The Federal Communications Commission refuses to pursue complaints about the National Security Agency's telephone data-mining program "because it cannot obtain classified material."
The Bush administration has repeatedly refused to investigate cases involving the National Security Agency's (NSA) warrantless wiretapping and data-mining programs, citing concerns of revealing classified information and jeopardizing national security. Now the administration is invoking the "classified information" excuse to kill civil suits against the federal government. The Chicago Tribune notes that the Bush administration is frequently employing the state secrets privilege, "a once-rare tactic that essentially gives the government a blank check to kill civil suits." Since 2001, the federal government has asserted the state secrets privilege at least six times, most often "to head off challenges to two of the most sensitive aspects of the administration's war on terror" and in at least two cases challenging detainee renditions. Earlier this month, the Justice Department intervened "in an invasion-of-privacy suit in San Francisco against AT&T," asking the judge to dismiss the case because it would compromise national security. Private corporations such as Verizon have also started using the privilege to shield themselves from scrutiny over the NSA surveillance program: "The inability of Verizon to provide information concerning its cooperation, if any, with the NSA program is further demonstrated by the 'state secrets' privilege which the Department of Justice has invoked in connection with a pending federal court action," the company wrote in a filing with the Maine Public Utility Board.

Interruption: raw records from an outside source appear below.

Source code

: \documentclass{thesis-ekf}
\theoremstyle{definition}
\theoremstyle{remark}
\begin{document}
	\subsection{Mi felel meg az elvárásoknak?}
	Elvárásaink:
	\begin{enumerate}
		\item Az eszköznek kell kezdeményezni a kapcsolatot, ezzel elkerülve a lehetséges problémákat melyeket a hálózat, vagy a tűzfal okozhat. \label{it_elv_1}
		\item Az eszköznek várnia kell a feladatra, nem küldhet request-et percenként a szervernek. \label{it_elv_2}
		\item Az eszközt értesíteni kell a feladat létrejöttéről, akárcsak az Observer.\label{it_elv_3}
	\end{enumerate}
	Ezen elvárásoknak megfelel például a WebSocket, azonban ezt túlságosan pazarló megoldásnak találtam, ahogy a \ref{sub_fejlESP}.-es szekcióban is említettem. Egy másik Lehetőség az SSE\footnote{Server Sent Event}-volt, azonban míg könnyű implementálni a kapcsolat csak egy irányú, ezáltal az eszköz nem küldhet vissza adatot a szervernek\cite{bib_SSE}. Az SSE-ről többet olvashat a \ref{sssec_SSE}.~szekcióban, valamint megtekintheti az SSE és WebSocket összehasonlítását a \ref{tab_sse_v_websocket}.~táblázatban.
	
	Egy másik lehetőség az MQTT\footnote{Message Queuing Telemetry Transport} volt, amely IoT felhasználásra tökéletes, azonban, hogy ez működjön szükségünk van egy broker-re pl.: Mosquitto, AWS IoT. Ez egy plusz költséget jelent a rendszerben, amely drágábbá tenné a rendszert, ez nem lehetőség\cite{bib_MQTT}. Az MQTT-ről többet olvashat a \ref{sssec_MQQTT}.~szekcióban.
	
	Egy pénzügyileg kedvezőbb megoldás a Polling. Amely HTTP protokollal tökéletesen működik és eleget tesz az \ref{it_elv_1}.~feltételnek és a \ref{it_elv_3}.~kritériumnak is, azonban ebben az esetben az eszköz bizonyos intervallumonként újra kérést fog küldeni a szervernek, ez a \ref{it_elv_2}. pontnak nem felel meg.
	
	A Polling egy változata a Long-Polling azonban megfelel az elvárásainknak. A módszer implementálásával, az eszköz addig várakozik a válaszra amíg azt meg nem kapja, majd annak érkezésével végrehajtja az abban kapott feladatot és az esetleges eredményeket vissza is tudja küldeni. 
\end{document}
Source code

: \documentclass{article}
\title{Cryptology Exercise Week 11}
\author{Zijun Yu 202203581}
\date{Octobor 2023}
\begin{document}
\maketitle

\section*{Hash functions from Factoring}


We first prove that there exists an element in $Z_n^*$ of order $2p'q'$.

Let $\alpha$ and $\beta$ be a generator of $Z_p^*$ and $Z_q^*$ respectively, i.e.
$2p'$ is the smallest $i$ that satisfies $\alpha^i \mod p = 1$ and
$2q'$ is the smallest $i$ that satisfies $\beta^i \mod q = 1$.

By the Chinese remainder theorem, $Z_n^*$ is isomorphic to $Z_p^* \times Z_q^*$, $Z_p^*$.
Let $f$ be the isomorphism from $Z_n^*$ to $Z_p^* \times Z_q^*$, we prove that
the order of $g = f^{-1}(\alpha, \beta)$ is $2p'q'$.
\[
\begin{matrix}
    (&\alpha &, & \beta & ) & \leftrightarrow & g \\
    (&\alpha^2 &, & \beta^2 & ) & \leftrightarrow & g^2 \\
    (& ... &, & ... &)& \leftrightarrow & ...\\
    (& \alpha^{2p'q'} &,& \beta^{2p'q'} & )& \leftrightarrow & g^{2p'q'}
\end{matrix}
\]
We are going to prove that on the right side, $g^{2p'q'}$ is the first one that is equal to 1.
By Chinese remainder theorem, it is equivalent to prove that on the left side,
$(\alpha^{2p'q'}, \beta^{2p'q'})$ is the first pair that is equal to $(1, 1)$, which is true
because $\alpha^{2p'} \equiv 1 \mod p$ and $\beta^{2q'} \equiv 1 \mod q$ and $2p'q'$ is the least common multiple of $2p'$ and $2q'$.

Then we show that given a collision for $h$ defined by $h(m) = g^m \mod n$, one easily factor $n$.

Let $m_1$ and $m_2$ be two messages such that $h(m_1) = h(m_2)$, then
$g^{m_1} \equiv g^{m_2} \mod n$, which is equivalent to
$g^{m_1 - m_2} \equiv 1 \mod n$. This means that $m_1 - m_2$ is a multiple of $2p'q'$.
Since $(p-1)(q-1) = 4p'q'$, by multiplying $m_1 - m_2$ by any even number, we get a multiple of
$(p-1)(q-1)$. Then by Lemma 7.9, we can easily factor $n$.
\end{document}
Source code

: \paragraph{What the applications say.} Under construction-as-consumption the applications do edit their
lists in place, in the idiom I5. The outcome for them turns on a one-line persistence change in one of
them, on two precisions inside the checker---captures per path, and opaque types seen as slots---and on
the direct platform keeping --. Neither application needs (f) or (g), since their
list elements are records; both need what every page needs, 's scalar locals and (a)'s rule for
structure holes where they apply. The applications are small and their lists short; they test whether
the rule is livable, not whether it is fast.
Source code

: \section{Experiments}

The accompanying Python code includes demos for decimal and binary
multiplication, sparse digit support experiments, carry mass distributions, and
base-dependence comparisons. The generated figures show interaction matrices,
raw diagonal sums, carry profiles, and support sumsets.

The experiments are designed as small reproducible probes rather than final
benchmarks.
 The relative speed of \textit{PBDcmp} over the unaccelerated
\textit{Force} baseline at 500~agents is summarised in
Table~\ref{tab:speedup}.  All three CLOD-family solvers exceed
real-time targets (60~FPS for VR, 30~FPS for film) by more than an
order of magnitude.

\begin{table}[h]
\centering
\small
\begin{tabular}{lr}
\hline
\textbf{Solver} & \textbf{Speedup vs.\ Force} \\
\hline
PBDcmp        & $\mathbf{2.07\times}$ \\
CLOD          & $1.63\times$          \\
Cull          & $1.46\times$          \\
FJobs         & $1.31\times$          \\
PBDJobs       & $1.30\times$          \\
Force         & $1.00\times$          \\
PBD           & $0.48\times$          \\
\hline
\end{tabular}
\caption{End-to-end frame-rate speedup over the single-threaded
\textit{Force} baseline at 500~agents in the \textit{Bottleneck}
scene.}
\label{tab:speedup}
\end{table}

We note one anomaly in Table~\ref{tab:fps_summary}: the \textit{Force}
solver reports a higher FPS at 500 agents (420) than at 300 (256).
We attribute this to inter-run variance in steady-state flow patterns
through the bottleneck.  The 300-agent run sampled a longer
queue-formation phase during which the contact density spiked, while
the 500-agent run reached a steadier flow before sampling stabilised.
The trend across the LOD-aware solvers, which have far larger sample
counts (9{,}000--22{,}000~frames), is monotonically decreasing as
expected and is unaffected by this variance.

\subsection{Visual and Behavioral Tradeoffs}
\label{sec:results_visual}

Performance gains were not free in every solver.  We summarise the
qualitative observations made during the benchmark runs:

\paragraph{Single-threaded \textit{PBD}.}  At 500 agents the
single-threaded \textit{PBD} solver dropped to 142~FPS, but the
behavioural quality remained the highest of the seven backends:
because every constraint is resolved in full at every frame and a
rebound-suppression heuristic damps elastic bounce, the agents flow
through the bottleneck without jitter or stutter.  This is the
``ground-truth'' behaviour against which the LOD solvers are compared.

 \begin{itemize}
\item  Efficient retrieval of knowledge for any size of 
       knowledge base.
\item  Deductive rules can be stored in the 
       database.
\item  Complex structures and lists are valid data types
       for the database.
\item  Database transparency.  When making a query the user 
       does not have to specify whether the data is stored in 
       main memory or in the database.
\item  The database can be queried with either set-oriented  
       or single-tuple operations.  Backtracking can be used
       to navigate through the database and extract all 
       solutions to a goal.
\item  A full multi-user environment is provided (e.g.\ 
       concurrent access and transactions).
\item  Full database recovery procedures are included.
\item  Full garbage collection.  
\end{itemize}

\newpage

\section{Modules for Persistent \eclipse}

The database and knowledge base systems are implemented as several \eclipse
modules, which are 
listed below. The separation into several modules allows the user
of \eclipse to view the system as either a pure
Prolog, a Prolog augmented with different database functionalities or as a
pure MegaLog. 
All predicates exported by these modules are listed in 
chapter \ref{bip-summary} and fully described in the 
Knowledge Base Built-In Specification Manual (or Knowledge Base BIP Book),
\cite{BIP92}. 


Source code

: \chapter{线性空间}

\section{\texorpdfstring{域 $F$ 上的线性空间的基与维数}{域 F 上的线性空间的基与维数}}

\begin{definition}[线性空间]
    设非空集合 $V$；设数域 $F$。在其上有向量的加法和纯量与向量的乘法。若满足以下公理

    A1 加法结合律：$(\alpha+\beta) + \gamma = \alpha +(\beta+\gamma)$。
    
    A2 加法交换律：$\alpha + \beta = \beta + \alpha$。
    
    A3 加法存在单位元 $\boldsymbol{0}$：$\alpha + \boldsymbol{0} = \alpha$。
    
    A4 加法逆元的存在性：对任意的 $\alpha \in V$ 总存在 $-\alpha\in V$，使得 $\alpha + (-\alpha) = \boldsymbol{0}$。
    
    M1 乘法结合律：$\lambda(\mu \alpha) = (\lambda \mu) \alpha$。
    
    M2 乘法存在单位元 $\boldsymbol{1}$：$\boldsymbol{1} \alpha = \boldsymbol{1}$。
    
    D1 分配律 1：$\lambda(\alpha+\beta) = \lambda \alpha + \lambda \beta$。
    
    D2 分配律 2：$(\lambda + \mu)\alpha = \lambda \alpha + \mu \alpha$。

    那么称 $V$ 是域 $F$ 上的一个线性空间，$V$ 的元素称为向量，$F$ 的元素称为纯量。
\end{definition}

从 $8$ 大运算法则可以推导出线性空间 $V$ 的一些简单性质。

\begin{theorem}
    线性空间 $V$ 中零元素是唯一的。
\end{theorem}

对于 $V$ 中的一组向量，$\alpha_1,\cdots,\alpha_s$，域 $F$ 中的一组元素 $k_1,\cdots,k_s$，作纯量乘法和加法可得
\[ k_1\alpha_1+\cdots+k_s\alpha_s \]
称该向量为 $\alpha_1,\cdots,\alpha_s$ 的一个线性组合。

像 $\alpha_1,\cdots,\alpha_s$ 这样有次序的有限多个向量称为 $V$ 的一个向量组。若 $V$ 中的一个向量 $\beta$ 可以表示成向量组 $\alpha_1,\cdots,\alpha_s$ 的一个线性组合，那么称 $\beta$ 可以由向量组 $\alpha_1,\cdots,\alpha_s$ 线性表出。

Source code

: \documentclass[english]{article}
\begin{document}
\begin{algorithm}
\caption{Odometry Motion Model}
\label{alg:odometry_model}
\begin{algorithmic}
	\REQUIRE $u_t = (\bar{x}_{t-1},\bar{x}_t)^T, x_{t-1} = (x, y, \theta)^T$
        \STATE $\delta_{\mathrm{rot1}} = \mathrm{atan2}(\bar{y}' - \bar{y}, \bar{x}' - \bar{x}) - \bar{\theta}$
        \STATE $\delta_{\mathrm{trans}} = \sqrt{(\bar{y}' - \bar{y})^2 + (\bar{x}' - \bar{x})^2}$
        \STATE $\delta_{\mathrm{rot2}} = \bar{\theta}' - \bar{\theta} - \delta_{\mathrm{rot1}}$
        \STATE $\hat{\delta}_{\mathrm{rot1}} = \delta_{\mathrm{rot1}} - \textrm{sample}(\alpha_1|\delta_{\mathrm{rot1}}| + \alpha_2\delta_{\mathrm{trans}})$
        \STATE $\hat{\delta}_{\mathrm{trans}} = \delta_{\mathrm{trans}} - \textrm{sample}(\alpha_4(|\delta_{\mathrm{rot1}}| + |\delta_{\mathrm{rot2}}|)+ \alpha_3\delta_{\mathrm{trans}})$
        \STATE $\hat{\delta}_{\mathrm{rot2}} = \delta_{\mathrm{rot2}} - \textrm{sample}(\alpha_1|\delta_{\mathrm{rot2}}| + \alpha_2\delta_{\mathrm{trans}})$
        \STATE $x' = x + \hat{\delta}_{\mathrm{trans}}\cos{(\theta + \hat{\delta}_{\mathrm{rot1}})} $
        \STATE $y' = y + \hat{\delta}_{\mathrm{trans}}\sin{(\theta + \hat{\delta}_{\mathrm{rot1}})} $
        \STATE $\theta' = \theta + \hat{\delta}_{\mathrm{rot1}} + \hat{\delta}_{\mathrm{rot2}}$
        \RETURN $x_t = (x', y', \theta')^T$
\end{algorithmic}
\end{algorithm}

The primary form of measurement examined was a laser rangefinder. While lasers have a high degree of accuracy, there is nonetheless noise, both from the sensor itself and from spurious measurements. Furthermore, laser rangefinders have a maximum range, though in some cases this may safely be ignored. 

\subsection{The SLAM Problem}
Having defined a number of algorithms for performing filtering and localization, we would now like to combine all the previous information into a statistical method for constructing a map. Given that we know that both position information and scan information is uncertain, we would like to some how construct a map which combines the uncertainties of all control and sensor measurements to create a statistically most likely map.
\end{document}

Attorney General Alberto Gonzales won’t confirm that the federal government collected the phone records of millions of Americans, as reported on May 11 in USA Today. But yesterday, Gonzales claimed that doing so was perfectly legal. According to the Washington Post, Gonzales said "that the government can obtain domestic telephone records without court approval under a 1979 Supreme Court ruling that authorized the collection of business records. … Gonzales told reporters that, under the Smith v. Maryland ruling, 'those kinds of records do not enjoy Fourth Amendment protection. There is no reasonable expectation of privacy in those kinds of records.'" But the issue isn’t simply whether or not collecting domestic phone records is constitutional. The issue is whether it is legal. If the USA Today story is accurate, the NSA program appears to be illegal, not because it violates the fourth amendment, but because it violates two statutes. Significantly, Smith v. Maryland considers activities that occurred in 1976. Both of the statutes that prohibit the activity described by USA Today were enacted after that date: (1) The Stored Communications Act of 1986 (SCA). The law prohibits the telecommunications companies from handing over telephone records to the government without a court order. (18 USC 2702-3.) There are several exceptions, none of which apply in this circumstance. The SCA was enacted in response to Smith v. Maryland. (2) The Foreign Intelligence Surveillance Act of 1978 (FISA). The law allows this kind of domestic surveillance in two circumstances: a) the government obtains a warrant from the Foreign Intelligence Surveillance Court, or b) the government obtains a certification from the Attorney General that the program is legal under FISA. According to the USA Today article, neither action was taken. The Washington Post story on Gonzales’ comments, however, doesn’t mention the Stored Communications Act or the Foreign Intelligence Surveillance Act. For that matter, it doesn’t include any legal analysis from anyone other than Gonzales.